# [What is being asked]
Of all the lines below, return only those starting with the line holding "-- macOS port" and going on through the line holding "Is this list", exactly as written.

§

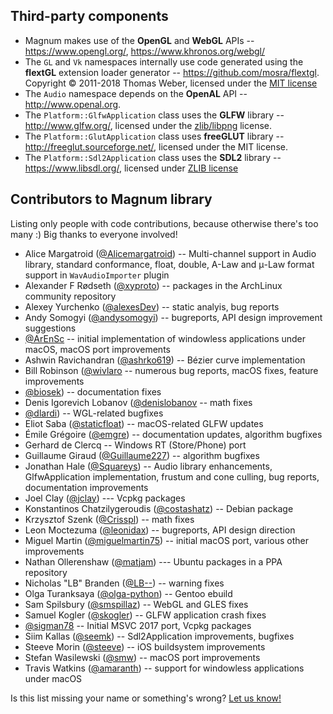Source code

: Third-party components
----------------------

-   Magnum makes use of the **OpenGL** and **WebGL** APIs --
    https://www.opengl.org/, https://www.khronos.org/webgl/
-   The `GL` and `Vk` namespaces internally use code generated using the
    **flextGL** extension loader generator -- https://github.com/mosra/flextgl.
    Copyright © 2011-2018 Thomas Weber, licensed under the
    [MIT license](https://raw.githubusercontent.com/mosra/flextgl/master/COPYING)
-   The `Audio` namespace depends on the **OpenAL** API --
    http://www.openal.org.
-   The `Platform::GlfwApplication` class uses the **GLFW** library --
    http://www.glfw.org/, licensed under the
    [zlib/libpng](http://www.glfw.org/license.html) license.
-   The `Platform::GlutApplication` class uses **freeGLUT** library --
    http://freeglut.sourceforge.net/, licensed under the MIT license.
-   The `Platform::Sdl2Application` class uses the **SDL2** library --
    https://www.libsdl.org/, licensed under [ZLIB license](http://www.gzip.org/zlib/zlib_license.html)

Contributors to Magnum library
------------------------------

Listing only people with code contributions, because otherwise there's too many
:) Big thanks to everyone involved!

-   Alice Margatroid ([@Alicemargatroid](https://github.com/Alicemargatroid)) --
    Multi-channel support in Audio library, standard conformance, float,
    double, A-Law and μ-Law format support in `WavAudioImporter` plugin
-   Alexander F Rødseth ([@xyproto](https://github.com/xyproto)) -- packages in
    the ArchLinux community repository
-   Alexey Yurchenko ([@alexesDev](https://github.com/alexesDev)) -- static
    analyis, bug reports
-   Andy Somogyi ([@andysomogyi](https://github.com/andysomogyi)) -- bugreports,
    API design improvement suggestions
-   [@ArEnSc](https://github.com/ArEnSc) -- initial implementation of
    windowless applications under macOS, macOS port improvements
-   Ashwin Ravichandran ([@ashrko619](https://github.com/ashrko619)) --
    Bézier curve implementation
-   Bill Robinson ([@wivlaro](https://github.com/wivlaroú) -- numerous bug
    reports, macOS fixes, feature improvements
-   [@biosek](https://github.com/biosek)) -- documentation fixes
-   Denis Igorevich Lobanov ([@denislobanov](https://github.com/denislobanov) --
    math fixes
-   [@dlardi](https://github.com/dlardi)) -- WGL-related bugfixes
-   Eliot Saba ([@staticfloat](https://github.com/staticfloat)) -- macOS-related
    GLFW updates
-   Émile Grégoire ([@emgre](https://github.com/emgre)) -- documentation
    updates, algorithm bugfixes
-   Gerhard de Clercq -- Windows RT (Store/Phone) port
-   Guillaume Giraud ([@Guillaume227](https://github.com/Guillaume227)) --
    algorithm bugfixes
-   Jonathan Hale ([@Squareys](https://github.com/Squareys)) -- Audio library
    enhancements, GlfwApplication implementation, frustum and cone culling, bug
    reports, documentation improvements
-   Joel Clay ([@jclay](https://github.com/jclay)) --- Vcpkg packages
-   Konstantinos Chatzilygeroudis ([@costashatz](https://github.com/costashatz))
    -- Debian package
-   Krzysztof Szenk ([@Crisspl](https://github.com/Crisspl)) -- math fixes
-   Leon Moctezuma ([@leonidax](https://github.com/leonidax)) -- bugreports,
    API design direction
-   Miguel Martin ([@miguelmartin75](https://github.com/miguelmartin75)) --
    initial macOS port, various other improvements
-   Nathan Ollerenshaw ([@matjam](https://github.com/matjam)) --- Ubuntu
    packages in a PPA repository
-   Nicholas "LB" Branden ([@LB--](https://github.com/LB--)) -- warning fixes
-   Olga Turanksaya ([@olga-python](https://github.com/olga-python)) -- Gentoo
    ebuild
-   Sam Spilsbury ([@smspillaz](https://github.com/smspillaz)) -- WebGL and
    GLES fixes
-   Samuel Kogler ([@skogler](https://github.com/skogler)) -- GLFW application
    crash fixes
-   [@sigman78](https://github.com/sigman78) -- Initial MSVC 2017 port, Vcpkg
    packages
-   Siim Kallas ([@seemk](https://github.com/seemk)) -- Sdl2Application
    improvements, bugfixes
-   Steeve Morin ([@steeve](https://github.com/steeve)) -- iOS buildsystem
    improvements
-   Stefan Wasilewski ([@smw](https://github.com/smw)) -- macOS port
    improvements
-   Travis Watkins ([@amaranth](https://github.com/amaranth)) -- support for
    windowless applications under macOS

Is this list missing your name or something's wrong?
[Let us know!](http://magnum.graphics/contact/)
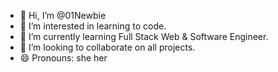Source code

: - 👋 Hi, I’m @01Newbie
- 👀 I’m interested in learning to code.
- 🌱 I’m currently learning Full Stack Web & Software Engineer.
- 💞️ I’m looking to collaborate on all projects.
- 😄 Pronouns: she her

<!---
01Newbie/01Newbie is a ✨ special ✨ repository because its `README.md` (this file) appears on your GitHub profile.
You can click the Preview link to take a look at your changes.
--->
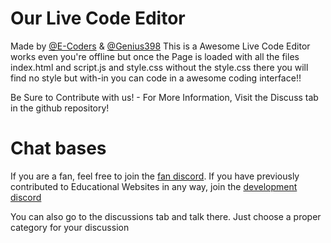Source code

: # Our Live Code Editor
Made by <a href="https://github.com/E-coders">@E-Coders</a> & <a href="https://github.com/Genius398">@Genius398</a>
This is a Awesome Live Code Editor works even you're offline but once the Page is loaded with all the files index.html and script.js and style.css without the style.css there you will find no style but with-in you can code in a awesome coding interface!!

Be Sure to Contribute with us! - For More Information, Visit the Discuss tab in the github repository!


# Chat bases

If you are a fan, feel free to join the <a href="https://discord.gg/nGasHWn7bF">fan discord</a>. If you have previously contributed to Educational Websites in any way, join the <a href="https://discord.gg/H3RcszvGpP">development discord</a>

You can also go to the discussions tab and talk there. Just choose a proper category for your discussion

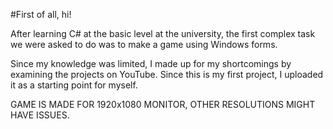 #First of all, hi!

After learning C# at the basic level at the university,
the first complex task we were asked to do was to make a 
game using Windows forms.

Since my knowledge was limited, I made up for my shortcomings 
by examining the projects on YouTube. Since this is my first 
project, I uploaded it as a starting point for myself.

GAME IS MADE FOR 1920x1080 MONITOR, 
OTHER RESOLUTIONS MIGHT HAVE ISSUES.

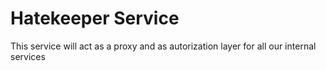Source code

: # Hatekeeper Service

This service will act as a proxy and as autorization layer for all our internal services
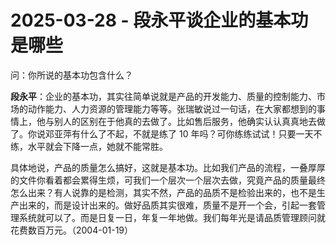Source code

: # 2025-03-28 - 段永平谈企业的基本功是哪些

问：你所说的基本功包含什么？

**段永平**：企业的基本功，其实往简单说就是产品的开发能力、质量的控制能力、市场的动作能力、人力资源的管理能力等等。张瑞敏说过一句话，在大家都想到的事情上，他与别人的区别在于他真的去做了。比如售后服务，他确实认认真真地去做了。你说邓亚萍有什么了不起，不就是练了 10 年吗？可你练练试试！只要一天不练，水平就会下降一点，她就不能常胜。

具体地说，产品的质量怎么搞好，这就是基本功。比如我们产品的流程，一叠厚厚的文件你看着都会累得生烦，可我们一个层次一个层次去做，究竟产品的质量最终怎么出来？有人说靠的是检测，其实不然，产品的品质不是检验出来的，也不是生产出来的，而是设计出来的。做好品质其实很难，质量不是开一个会，引起一套管理系统就可以了。而是日复一日，年复一年地做。我们每年光是请品质管理顾问就花费数百万元。（2004-01-19）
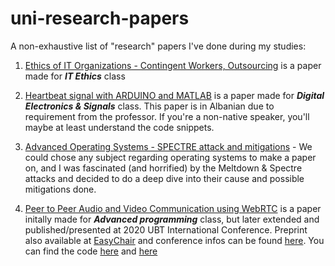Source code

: # uni-research-papers

A non-exhaustive list of "research" papers I've done during my studies:

1.  [Ethics of IT Organizations - Contingent Workers, Outsourcing](https://github.com/KushtrimPacaj/uni-research-papers/blob/main/Ethics%20of%20IT%20Organizations%20-%20Contingent%20Workers%2C%20Outsourcing.pdf) is a paper made for **_IT Ethics_** class

2.  [Heartbeat signal with ARDUINO and MATLAB](https://github.com/KushtrimPacaj/uni-research-papers/blob/main/Elektronika%20digjitale%20dhe%20sinjalet%20-%20Heartbeat%20signal%20with%20ARDUINO%20and%20MATLAB%20.pdf) is a paper made for **_Digital Electronics & Signals_** class. This paper is in Albanian due to requirement from the professor. If you're a non-native speaker, you'll maybe at least understand the code snippets.

3.  [Advanced Operating Systems - SPECTRE attack and mitigations](https://github.com/KushtrimPacaj/uni-research-papers/blob/main/Advanced%20Operating%20Systems%20-%20SPECTRE%20attack%20and%20mitigations.pdf) - We could chose any subject regarding operating systems to make a paper on, and I was fascinated (and horrified) by the Meltdown & Spectre attacks and decided to do a deep dive into their cause and possible mitigations done.
  
4.  [Peer to Peer Audio and Video Communication using WebRTC](https://github.com/KushtrimPacaj/uni-research-papers/blob/main/Peer%20to%20Peer%20Audio%20and%20Video%20Communication%20using%20WebRTC.pdf) is a paper initally made for **_Advanced programming_** class, but later extended and published/presented at 2020 UBT International Conference. Preprint also available at [EasyChair](https://easychair.org/publications/preprint/PMZj) and conference infos can be found [here](https://knowledgecenter.ubt-uni.net/conference/2020/all_events/320/).  You can find the code [here](https://github.com/KushtrimPacaj/AP.Project.WebRTC.Mobile) and [here](https://github.com/KushtrimPacaj/AP.Project.WebRTC.Signaling)
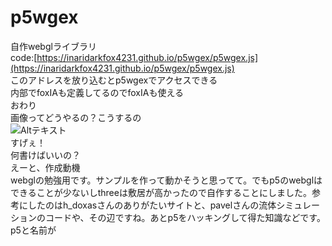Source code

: # p5wgex
自作webglライブラリ  
code:[https://inaridarkfox4231.github.io/p5wgex/p5wgex.js](https://inaridarkfox4231.github.io/p5wgex/p5wgex.js)  
このアドレスを放り込むとp5wgexでアクセスできる  
内部でfoxIAも定義してるのでfoxIAも使える  
おわり  
画像ってどうやるの？こうするの  
![Altテキスト](https://inaridarkfox4231.github.io/assets/backgrounds/ocean0.JPG)  
すげぇ！  
何書けばいいの？  
えーと、作成動機  
webglの勉強用です。サンプルを作って動かそうと思ってて。でもp5のwebglはできることが少ないしthreeは敷居が高かったので自作することにしました。参考にしたのはh_doxasさんのありがたいサイトと、pavelさんの流体シミュレーションのコードや、その辺ですね。あとp5をハッキングして得た知識などです。  
p5と名前が
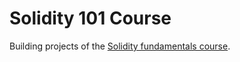 # Solidity 101 Course
Building projects of the [Solidity fundamentals course](https://updraft.cyfrin.io/courses/solidity).
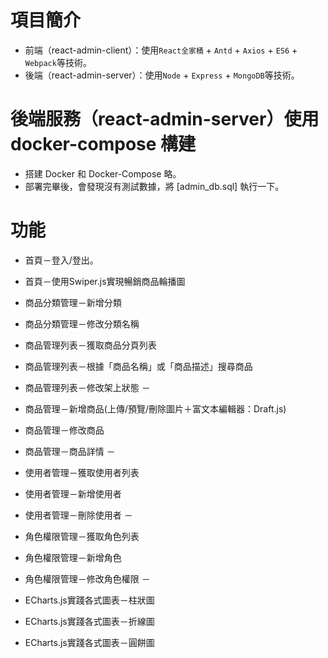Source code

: # 項目簡介
* 前端（react-admin-client）：使用`React全家桶` + `Antd` + `Axios` + `ES6` + `Webpack`等技術。
* 後端（react-admin-server）：使用`Node` + `Express` + `MongoDB`等技術。


# 後端服務（react-admin-server）使用 docker-compose 構建
* 搭建 Docker 和 Docker-Compose 略。
* 部署完畢後，會發現沒有測試數據，將 [admin_db.sql] 執行一下。


# 功能
* 首頁－登入/登出。
* 首頁－使用Swiper.js實現暢銷商品輪播圖  

* 商品分類管理－新增分類
* 商品分類管理－修改分類名稱  

* 商品管理列表－獲取商品分頁列表
* 商品管理列表－根據「商品名稱」或「商品描述」搜尋商品
* 商品管理列表－修改架上狀態
－
* 商品管理－新增商品(上傳/預覽/刪除圖片＋富文本編輯器：Draft.js)
* 商品管理－修改商品
* 商品管理－商品詳情
－
* 使用者管理－獲取使用者列表
* 使用者管理－新增使用者
* 使用者管理－刪除使用者
－
* 角色權限管理－獲取角色列表
* 角色權限管理－新增角色
* 角色權限管理－修改角色權限
－
* ECharts.js實踐各式圖表－柱狀圖
* ECharts.js實踐各式圖表－折線圖
* ECharts.js實踐各式圖表－圓餅圖


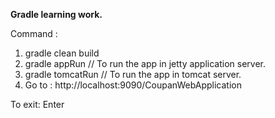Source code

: <b>Gradle learning work.</b>

Command :
1) gradle clean build
2) gradle appRun // To run the app in jetty application server.
3) gradle tomcatRun // To run the app in tomcat server.
4) Go to : http://localhost:9090/CoupanWebApplication

To exit: Enter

§

# [The answer]
-   Stefan Wasilewski ([@smw](https://github.com/smw)) -- macOS port
    improvements
-   Travis Watkins ([@amaranth](https://github.com/amaranth)) -- support for
    windowless applications under macOS

Is this list missing your name or something's wrong?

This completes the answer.